→ WORK TO BE COMPLETED:
Search the listing below for the string "looking" and copy every line where it occurs.

→ SUPPLIED MATERIAL:
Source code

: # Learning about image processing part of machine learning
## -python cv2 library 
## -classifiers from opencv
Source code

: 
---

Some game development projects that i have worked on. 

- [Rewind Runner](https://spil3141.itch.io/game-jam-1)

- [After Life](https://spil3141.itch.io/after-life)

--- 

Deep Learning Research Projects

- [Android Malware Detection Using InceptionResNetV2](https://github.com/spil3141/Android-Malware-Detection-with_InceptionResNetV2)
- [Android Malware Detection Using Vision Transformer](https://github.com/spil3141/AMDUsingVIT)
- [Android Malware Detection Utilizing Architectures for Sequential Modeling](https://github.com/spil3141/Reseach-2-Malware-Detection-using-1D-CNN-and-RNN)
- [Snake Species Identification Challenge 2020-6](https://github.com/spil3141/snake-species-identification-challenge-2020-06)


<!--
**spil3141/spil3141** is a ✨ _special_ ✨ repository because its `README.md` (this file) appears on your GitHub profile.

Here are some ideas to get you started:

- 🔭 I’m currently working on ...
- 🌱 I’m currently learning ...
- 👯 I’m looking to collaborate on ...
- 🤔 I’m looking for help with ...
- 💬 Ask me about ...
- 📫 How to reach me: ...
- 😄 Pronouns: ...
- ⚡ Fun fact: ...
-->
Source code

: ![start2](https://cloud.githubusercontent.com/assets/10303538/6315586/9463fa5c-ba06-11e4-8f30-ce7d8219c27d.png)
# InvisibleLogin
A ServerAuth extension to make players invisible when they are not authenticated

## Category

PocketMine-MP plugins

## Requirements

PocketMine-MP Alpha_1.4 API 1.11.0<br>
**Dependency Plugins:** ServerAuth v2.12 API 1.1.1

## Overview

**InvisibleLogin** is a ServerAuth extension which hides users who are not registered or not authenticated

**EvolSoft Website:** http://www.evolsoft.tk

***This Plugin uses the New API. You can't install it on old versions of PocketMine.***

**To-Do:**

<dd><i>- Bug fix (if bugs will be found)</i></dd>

→ SOLVED EXERCISE:
- 👯 I’m looking to collaborate on ...
- 🤔 I’m looking for help with ...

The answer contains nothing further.